Please transcribe the data that follows without the pictures, keeping every word the same.

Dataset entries
'''

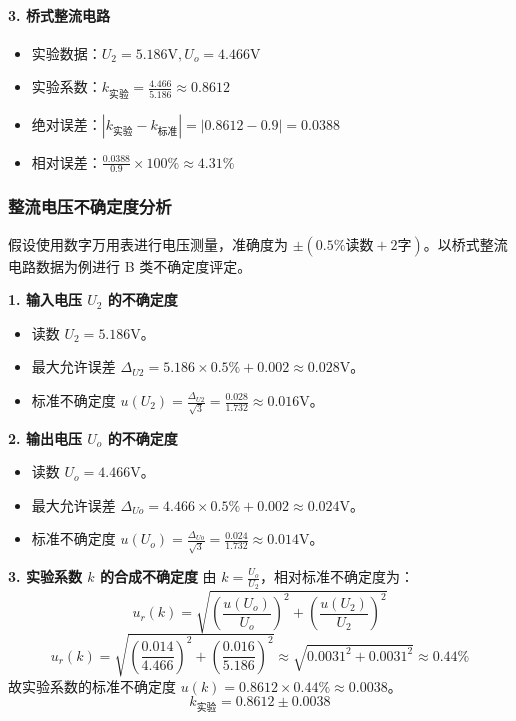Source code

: \documentclass[]{../template/Report}%
\begin{document}
\begin{fullreportonly}
    \paragraph{3. 桥式整流电路}
    \begin{itemize}
        \item 实验数据：$U_2 = 5.186\text{V}, U_o = 4.466\text{V}$
        \item 实验系数：$k_{\text{实验}} = \frac{4.466}{5.186} \approx 0.8612$
        \item 绝对误差：$|k_{\text{实验}} - k_{\text{标准}}| = |0.8612 - 0.9| = 0.0388$
        \item 相对误差：$\frac{0.0388}{0.9} \times 100\% \approx 4.31\%$
    \end{itemize}

    \subsubsection{整流电压不确定度分析}
    假设使用数字万用表进行电压测量，准确度为 $\pm(0.5\% \text{读数} + 2\text{字})$。以桥式整流电路数据为例进行 B 类不确定度评定。

    \textbf{1. 输入电压 $U_2$ 的不确定度}
    \begin{itemize}
        \item 读数 $U_2 = 5.186\text{V}$。
        \item 最大允许误差 $\Delta_{U2} = 5.186 \times 0.5\% + 0.002 \approx 0.028\text{V}$。
        \item 标准不确定度 $u(U_2) = \frac{\Delta_{U2}}{\sqrt{3}} = \frac{0.028}{1.732} \approx 0.016\text{V}$。
    \end{itemize}

    \textbf{2. 输出电压 $U_o$ 的不确定度}
    \begin{itemize}
        \item 读数 $U_o = 4.466\text{V}$。
        \item 最大允许误差 $\Delta_{Uo} = 4.466 \times 0.5\% + 0.002 \approx 0.024\text{V}$。
        \item 标准不确定度 $u(U_o) = \frac{\Delta_{Uo}}{\sqrt{3}} = \frac{0.024}{1.732} \approx 0.014\text{V}$。
    \end{itemize}

    \textbf{3. 实验系数 $k$ 的合成不确定度}
    由 $k = \frac{U_o}{U_2}$，相对标准不确定度为：
    $$ u_r(k) = \sqrt{\left(\frac{u(U_o)}{U_o}\right)^2 + \left(\frac{u(U_2)}{U_2}\right)^2} $$
    $$ u_r(k) = \sqrt{\left(\frac{0.014}{4.466}\right)^2 + \left(\frac{0.016}{5.186}\right)^2} \approx \sqrt{0.0031^2 + 0.0031^2} \approx 0.44\% $$
    故实验系数的标准不确定度 $u(k) = 0.8612 \times 0.44\% \approx 0.0038$。
    $$ k_{\text{实验}} = 0.8612 \pm 0.0038 $$


\end{fullreportonly}
\end{document}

'''

### WRITTEN ANSWER:
Source code

: \documentclass[]{../template/Report}%
\begin{document}
\begin{fullreportonly}
    \paragraph{3. 桥式整流电路}
    \begin{itemize}
        \item 实验数据：$U_2 = 5.186\text{V}, U_o = 4.466\text{V}$
        \item 实验系数：$k_{\text{实验}} = \frac{4.466}{5.186} \approx 0.8612$
        \item 绝对误差：$|k_{\text{实验}} - k_{\text{标准}}| = |0.8612 - 0.9| = 0.0388$
        \item 相对误差：$\frac{0.0388}{0.9} \times 100\% \approx 4.31\%$
    \end{itemize}

    \subsubsection{整流电压不确定度分析}
    假设使用数字万用表进行电压测量，准确度为 $\pm(0.5\% \text{读数} + 2\text{字})$。以桥式整流电路数据为例进行 B 类不确定度评定。

    \textbf{1. 输入电压 $U_2$ 的不确定度}
    \begin{itemize}
        \item 读数 $U_2 = 5.186\text{V}$。
        \item 最大允许误差 $\Delta_{U2} = 5.186 \times 0.5\% + 0.002 \approx 0.028\text{V}$。
        \item 标准不确定度 $u(U_2) = \frac{\Delta_{U2}}{\sqrt{3}} = \frac{0.028}{1.732} \approx 0.016\text{V}$。
    \end{itemize}

    \textbf{2. 输出电压 $U_o$ 的不确定度}
    \begin{itemize}
        \item 读数 $U_o = 4.466\text{V}$。
        \item 最大允许误差 $\Delta_{Uo} = 4.466 \times 0.5\% + 0.002 \approx 0.024\text{V}$。
        \item 标准不确定度 $u(U_o) = \frac{\Delta_{Uo}}{\sqrt{3}} = \frac{0.024}{1.732} \approx 0.014\text{V}$。
    \end{itemize}

    \textbf{3. 实验系数 $k$ 的合成不确定度}
    由 $k = \frac{U_o}{U_2}$，相对标准不确定度为：
    $$ u_r(k) = \sqrt{\left(\frac{u(U_o)}{U_o}\right)^2 + \left(\frac{u(U_2)}{U_2}\right)^2} $$
    $$ u_r(k) = \sqrt{\left(\frac{0.014}{4.466}\right)^2 + \left(\frac{0.016}{5.186}\right)^2} \approx \sqrt{0.0031^2 + 0.0031^2} \approx 0.44\% $$
    故实验系数的标准不确定度 $u(k) = 0.8612 \times 0.44\% \approx 0.0038$。
    $$ k_{\text{实验}} = 0.8612 \pm 0.0038 $$


\end{fullreportonly}
\end{document}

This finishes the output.